武部本一郎展 [アート]
彼岸とは思えぬ真夏並みの残暑の中、東京大学の工学部裏手にある弥生美術館で開かれている武部本一郎展に行った。日本SFアート界の第一人者の回顧展だが、なんと今回のが初めてだというのは意外だった。
私が彼の名を意識したのは、勿論、彼が大ブレークした
←この作品においてである。純朴な田舎の中学生にとっては、この絵は相当なインパクトがあったのだ。この美しい表紙画とイラストはセンセーションを巻き起こした(らしい)。その評判が広く本場アメリカにまで達して大絶賛を浴びたというのを知ったのは随分後のことだ。この「火星シリーズ」の波瀾万丈血湧き肉踊る面白さには大いにハマったものだ。武部本一郎のイラストの力がそれをより強めていたのは間違いない。何もかもみな懐かしい。

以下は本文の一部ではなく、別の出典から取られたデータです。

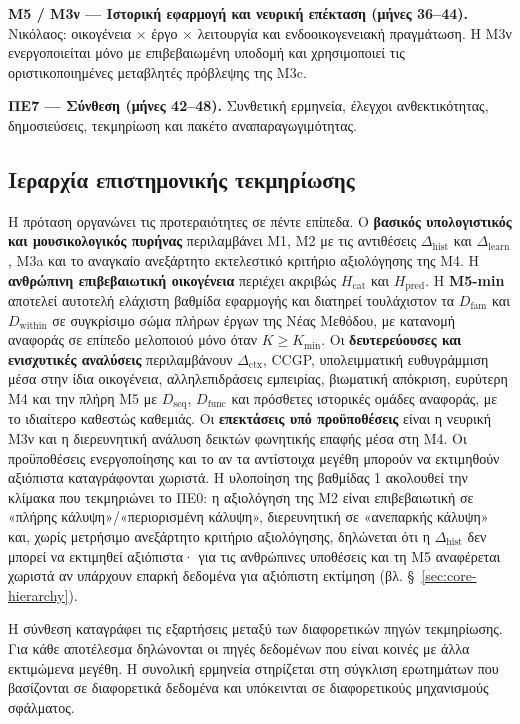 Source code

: \documentclass[11pt,a4paper]{article}
\begin{document}
\textbf{M5 / M3ν --- Ιστορική εφαρμογή και νευρική επέκταση (μήνες 36--44).} Νικόλαος: οικογένεια $\times$ έργο $\times$ λειτουργία και ενδοοικογενειακή πραγμάτωση. Η M3ν ενεργοποιείται μόνο με επιβεβαιωμένη υποδομή και χρησιμοποιεί τις οριστικοποιημένες μεταβλητές πρόβλεψης της M3c.

\textbf{ΠΕ7 --- Σύνθεση (μήνες 42--48).} Συνθετική ερμηνεία, έλεγχοι ανθεκτικότητας, δημοσιεύσεις, τεκμηρίωση και πακέτο αναπαραγωγιμότητας.

\subsection{Ιεραρχία επιστημονικής τεκμηρίωσης}\label{app:impl-evidence}

Η πρόταση οργανώνει τις προτεραιότητες σε πέντε επίπεδα. Ο \textbf{βασικός υπολογιστικός και μουσικολογικός πυρήνας} περιλαμβάνει M1, M2 με τις αντιθέσεις $\Delta_{\mathrm{hist}}$ και $\Delta_{\mathrm{learn}}$, M3a και το αναγκαίο ανεξάρτητο εκτελεστικό κριτήριο αξιολόγησης της M4. Η \textbf{ανθρώπινη επιβεβαιωτική οικογένεια} περιέχει ακριβώς $H_{\mathrm{cat}}$ και $H_{\mathrm{pred}}$. Η \textbf{M5-min} αποτελεί αυτοτελή ελάχιστη βαθμίδα εφαρμογής και διατηρεί τουλάχιστον τα $D_{\mathrm{fam}}$ και $D_{\mathrm{within}}$ σε συγκρίσιμο σώμα πλήρων έργων της Νέας Μεθόδου, με κατανομή αναφοράς σε επίπεδο μελοποιού μόνο όταν $K\ge K_{\min}$. Οι \textbf{δευτερεύουσες και ενισχυτικές αναλύσεις} περιλαμβάνουν $\Delta_{\mathrm{ctx}}$, CCGP, υπολειμματική ευθυγράμμιση μέσα στην ίδια οικογένεια, αλληλεπιδράσεις εμπειρίας, βιωματική απόκριση, ευρύτερη M4 και την πλήρη M5 με $D_{\mathrm{seq}}$, $D_{\mathrm{func}}$ και πρόσθετες ιστορικές ομάδες αναφοράς, με το ιδιαίτερο καθεστώς καθεμιάς. Οι \textbf{επεκτάσεις υπό προϋποθέσεις} είναι η νευρική M3ν και η διερευνητική ανάλυση δεικτών φωνητικής επαφής μέσα στη M4. Οι προϋποθέσεις ενεργοποίησης και το αν τα αντίστοιχα μεγέθη μπορούν να εκτιμηθούν αξιόπιστα καταγράφονται χωριστά. Η υλοποίηση της βαθμίδας 1 ακολουθεί την κλίμακα που τεκμηριώνει το ΠΕ0: η αξιολόγηση της M2 είναι επιβεβαιωτική σε «πλήρης κάλυψη»/«περιορισμένη κάλυψη», διερευνητική σε «ανεπαρκής κάλυψη» και, χωρίς μετρήσιμο ανεξάρτητο κριτήριο αξιολόγησης, δηλώνεται ότι η $\Delta_{\mathrm{hist}}$ δεν μπορεί να εκτιμηθεί αξιόπιστα· για τις ανθρώπινες υποθέσεις και τη M5 αναφέρεται χωριστά αν υπάρχουν επαρκή δεδομένα για αξιόπιστη εκτίμηση (βλ. §~\ref{sec:core-hierarchy}).

Η σύνθεση καταγράφει τις εξαρτήσεις μεταξύ των διαφορετικών πηγών τεκμηρίωσης. Για κάθε αποτέλεσμα δηλώνονται οι πηγές δεδομένων που είναι κοινές με άλλα εκτιμώμενα μεγέθη. Η συνολική ερμηνεία στηρίζεται στη σύγκλιση ερωτημάτων που βασίζονται σε διαφορετικά δεδομένα και υπόκεινται σε διαφορετικούς μηχανισμούς σφάλματος.
\end{document}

ところが、懐かしさは、この作品関連にとどまらなかった。小学生の頃読んだジュール・ベルヌの諸作品などのイラストも多くは彼の筆になるものだったのを、今回の展示であらためて発見したのだ。これほど膨大な数の作品を描いていたとは驚きだ。見覚えのある絵がいくつもあった。偉大な画家だった、と思う。